#### [Exercise material]
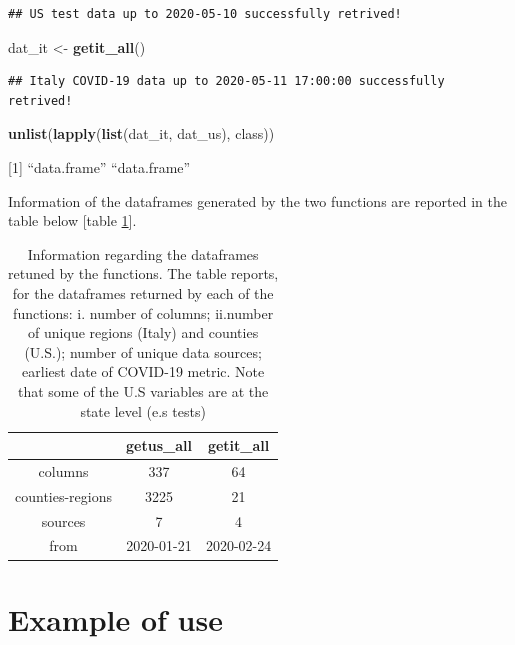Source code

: \documentclass[12pt,halfline,a4paper,]{ouparticle}
\newenvironment{Shaded}{\begin{snugshade}}{\end{snugshade}}
\newcommand{\KeywordTok}[1]{\textcolor[rgb]{0.13,0.29,0.53}{\textbf{#1}}}
\newcommand{\NormalTok}[1]{#1}
\newcommand{\StringTok}[1]{\textcolor[rgb]{0.31,0.60,0.02}{#1}}
\begin{document}
\begin{verbatim}
## US test data up to 2020-05-10 successfully retrived!
\end{verbatim}

\begin{Shaded}
\begin{Highlighting}[]
\NormalTok{dat_it <-}\StringTok{ }\KeywordTok{getit_all}\NormalTok{()}
\end{Highlighting}
\end{Shaded}

\begin{verbatim}
## Italy COVID-19 data up to 2020-05-11 17:00:00 successfully retrived!
\end{verbatim}

\begin{Shaded}
\begin{Highlighting}[]
\KeywordTok{unlist}\NormalTok{(}\KeywordTok{lapply}\NormalTok{(}\KeywordTok{list}\NormalTok{(dat_it, dat_us), class))}
\end{Highlighting}
\end{Shaded}

{[}1{]} ``data.frame'' ``data.frame''

\bigskip

Information of the dataframes generated by the two functions are
reported in the table below {[}table \ref{tab:tab_dat}{]}.

\bigskip

\begin{table}[ht]
\centering
\begin{tabular}{ccc}
  \hline
 & getus\_all & getit\_all \\ 
  \hline
columns & 337 & 64 \\ 
  counties-regions & 3225 & 21 \\ 
  sources & 7 & 4 \\ 
  from & 2020-01-21 & 2020-02-24 \\ 
   \hline
\end{tabular}
\caption{Information regarding the dataframes retuned by the functions.
    The table reports, for the dataframes returned by each of the functions: i. number of columns; ii.number of unique regions (Italy) and counties (U.S.);  number of unique data sources; earliest date of COVID-19 metric. Note that some of 
    the U.S variables are at the state level (e.s tests)
    } 
\label{tab:tab_dat}
\end{table}

\hypertarget{example-of-use}{%
\section{Example of use}\label{example-of-use}}
\end{document}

#### [Problem requirements]
The expected output is the complete listing, word for word, without any picture.

#### [Answer section]
Source code

: \documentclass[12pt,halfline,a4paper,]{ouparticle}
\newenvironment{Shaded}{\begin{snugshade}}{\end{snugshade}}
\newcommand{\KeywordTok}[1]{\textcolor[rgb]{0.13,0.29,0.53}{\textbf{#1}}}
\newcommand{\NormalTok}[1]{#1}
\newcommand{\StringTok}[1]{\textcolor[rgb]{0.31,0.60,0.02}{#1}}
\begin{document}
\begin{verbatim}
## US test data up to 2020-05-10 successfully retrived!
\end{verbatim}

\begin{Shaded}
\begin{Highlighting}[]
\NormalTok{dat_it <-}\StringTok{ }\KeywordTok{getit_all}\NormalTok{()}
\end{Highlighting}
\end{Shaded}

\begin{verbatim}
## Italy COVID-19 data up to 2020-05-11 17:00:00 successfully retrived!
\end{verbatim}

\begin{Shaded}
\begin{Highlighting}[]
\KeywordTok{unlist}\NormalTok{(}\KeywordTok{lapply}\NormalTok{(}\KeywordTok{list}\NormalTok{(dat_it, dat_us), class))}
\end{Highlighting}
\end{Shaded}

{[}1{]} ``data.frame'' ``data.frame''

\bigskip

Information of the dataframes generated by the two functions are
reported in the table below {[}table \ref{tab:tab_dat}{]}.

\bigskip

\begin{table}[ht]
\centering
\begin{tabular}{ccc}
  \hline
 & getus\_all & getit\_all \\ 
  \hline
columns & 337 & 64 \\ 
  counties-regions & 3225 & 21 \\ 
  sources & 7 & 4 \\ 
  from & 2020-01-21 & 2020-02-24 \\ 
   \hline
\end{tabular}
\caption{Information regarding the dataframes retuned by the functions.
    The table reports, for the dataframes returned by each of the functions: i. number of columns; ii.number of unique regions (Italy) and counties (U.S.);  number of unique data sources; earliest date of COVID-19 metric. Note that some of 
    the U.S variables are at the state level (e.s tests)
    } 
\label{tab:tab_dat}
\end{table}

\hypertarget{example-of-use}{%
\section{Example of use}\label{example-of-use}}
\end{document}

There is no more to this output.